Chris Angelico rosuav at gmail.com
Fri Jul 18 15:49:00 EDT 2014


On Sat, Jul 19, 2014 at 3:57 AM, Steven D'Aprano
<steve+comp.lang.python at pearwood.info> wrote:
> Hmmm, there's something to what you say there, but IEEE-754 NANs seem to
> have been designed to do quadruple (at least!) duty with multiple
> meanings, including:
>
> - Missing values ("I took a reading, but I can't read my handwriting").
>
> - Data known only qualitatively, not quantitatively (e.g. windspeed =
>   "fearsome").
>
> - Inapplicable values, e.g. the average depth of the oceans on Mars.
>
> - The result of calculations which are mathematically indeterminate,
>   such as 0/0.
>
> - The result of real-valued calculations which are invalid due to
>   domain errors, such as sqrt(-1) or acos(2.5).
>
> - The result of calculations which are conceptually valid, but are
>   unknown due to limitations of floats, e.g. you have two finite
>   quantities which have both overflowed to INF, the difference
>   between them ought to be finite, but there's no way to tell what
>   it should be.

Huh, okay.

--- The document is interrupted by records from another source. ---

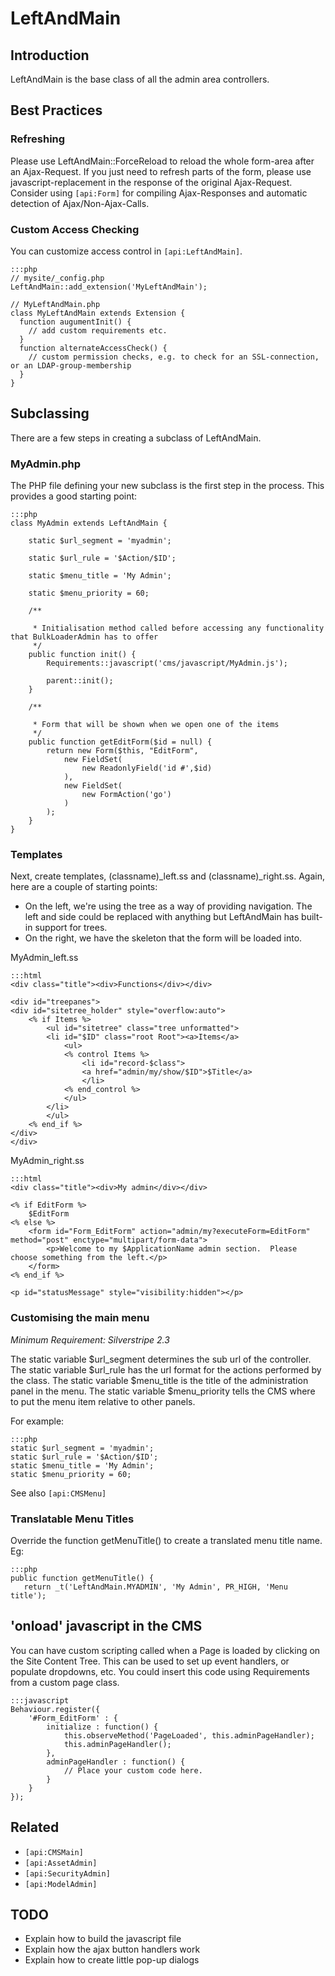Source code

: # LeftAndMain

## Introduction

LeftAndMain is the base class of all the admin area controllers.  

## Best Practices

### Refreshing

Please use LeftAndMain::ForceReload to reload the whole form-area after an Ajax-Request. If you just need to refresh
parts of the form, please use javascript-replacement in the response of the original Ajax-Request. Consider using
`[api:Form]` for  compiling Ajax-Responses and automatic detection of Ajax/Non-Ajax-Calls.

### Custom Access Checking

You can customize access control in `[api:LeftAndMain]`.

	:::php
	// mysite/_config.php
	LeftAndMain::add_extension('MyLeftAndMain');
	
	// MyLeftAndMain.php
	class MyLeftAndMain extends Extension {
	  function augumentInit() {
	    // add custom requirements etc.
	  }
	  function alternateAccessCheck() {
	    // custom permission checks, e.g. to check for an SSL-connection, or an LDAP-group-membership
	  }
	}


## Subclassing

There are a few steps in creating a subclass of LeftAndMain.

### MyAdmin.php

The PHP file defining your new subclass is the first step in the process.  This provides a good starting point:

	:::php
	class MyAdmin extends LeftAndMain {
	
		static $url_segment = 'myadmin';
	
		static $url_rule = '$Action/$ID';
	
		static $menu_title = 'My Admin';
	
		static $menu_priority = 60;
	
		/**
	
		 * Initialisation method called before accessing any functionality that BulkLoaderAdmin has to offer
		 */
		public function init() {
			Requirements::javascript('cms/javascript/MyAdmin.js');
			
			parent::init();
		}
	
		/**
	
		 * Form that will be shown when we open one of the items
		 */	 
		public function getEditForm($id = null) {
			return new Form($this, "EditForm",
				new FieldSet(
					new ReadonlyField('id #',$id)
				),
				new FieldSet(
					new FormAction('go')
				)
			);
		}
	}


### Templates

Next, create templates, (classname)_left.ss and (classname)_right.ss.  Again, here are a couple of starting points:

 * On the left, we're using the tree as a way of providing navigation.  The left and side could be replaced with
anything but LeftAndMain has built-in support for trees.
 * On the right, we have the skeleton that the form will be loaded into.

MyAdmin_left.ss

	:::html
	<div class="title"><div>Functions</div></div>
	
	<div id="treepanes">
	<div id="sitetree_holder" style="overflow:auto">
		<% if Items %>
			<ul id="sitetree" class="tree unformatted">
			<li id="$ID" class="root Root"><a>Items</a>
				<ul>
				<% control Items %>
					<li id="record-$class">
					<a href="admin/my/show/$ID">$Title</a>
					</li>
				<% end_control %>
				</ul>
			</li>
			</ul>
		<% end_if %>
	</div>
	</div>


MyAdmin_right.ss

	:::html
	<div class="title"><div>My admin</div></div>
	
	<% if EditForm %>
		$EditForm
	<% else %>
		<form id="Form_EditForm" action="admin/my?executeForm=EditForm" method="post" enctype="multipart/form-data">
			<p>Welcome to my $ApplicationName admin section.  Please choose something from the left.</p>
		</form>
	<% end_if %>
	
	<p id="statusMessage" style="visibility:hidden"></p>



### Customising the main menu

*Minimum Requirement: Silverstripe 2.3*

The static variable $url_segment determines the sub url of the controller.
The static variable $url_rule has the url format for the actions performed by the class.
The static variable $menu_title is the title of the administration panel in the menu.
The static variable $menu_priority tells the CMS where to put the menu item relative to other panels.

For example:

	:::php
	static $url_segment = 'myadmin';
	static $url_rule = '$Action/$ID';
	static $menu_title = 'My Admin';
	static $menu_priority = 60;


See also `[api:CMSMenu]`

### Translatable Menu Titles

Override the function getMenuTitle() to create a translated menu title name. Eg:

	:::php
	public function getMenuTitle() {
	   return _t('LeftAndMain.MYADMIN', 'My Admin', PR_HIGH, 'Menu title');



## 'onload' javascript in the CMS

You can have custom scripting called when a Page is loaded by clicking on the Site Content Tree.
This can be used to set up event handlers, or populate dropdowns, etc.
You could insert this code using Requirements from a custom page class.

	:::javascript
	Behaviour.register({
		'#Form_EditForm' : {
			initialize : function() {
				this.observeMethod('PageLoaded', this.adminPageHandler);
				this.adminPageHandler();
			},
			adminPageHandler : function() {
				// Place your custom code here.
			}
		}
	});
	


## Related

*  `[api:CMSMain]`
*  `[api:AssetAdmin]`
*  `[api:SecurityAdmin]`
*  `[api:ModelAdmin]` 

## TODO

*  Explain how to build the javascript file
*  Explain how the ajax button handlers work
*  Explain how to create little pop-up dialogs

I thought the definition of NaN was based on the fourth one
(mathematically indeterminate) and then it logically accepted the
subsequent two (sqrt(-1) IMO is better handled by either a complex
number or a thrown error, but NaN does make some sense there;
definitely inf-inf => nan is as logical as 0/0 => nan). The first two
seem to be better handled by SQL's NULL value (or non-value, or
something, or maybe not something); the third is a bit trickier.
Although "the average of no values" is logically calculated as 0/0
(ergo NaN makes sense there), I would say NaN isn't really right for a
truly inapplicable value - for instance, recording the mass of a
non-physical object. In an inventory system, it's probably simplest to
use 0.0 to mean "non-physical item", but it might be worth
distinguishing between "physical item with sufficiently low mass that
it underflows our measurements" (like a single sheet of paper when
you're working with postal scales) and "non-physical item with no
meaningful mass" (like credit card fees). In that case, I'm not sure
that NaN is really appropriate to the situation, but would defer to
IEE 754 on the subject.

Obviously it's possible to abuse anything to mean anything (I do
remember using nullable fields in DB2 to mean everything from "inherit
this value from parent" to "here be magic, code will work out the real
value on the fly"), but this is a question of intent and good design.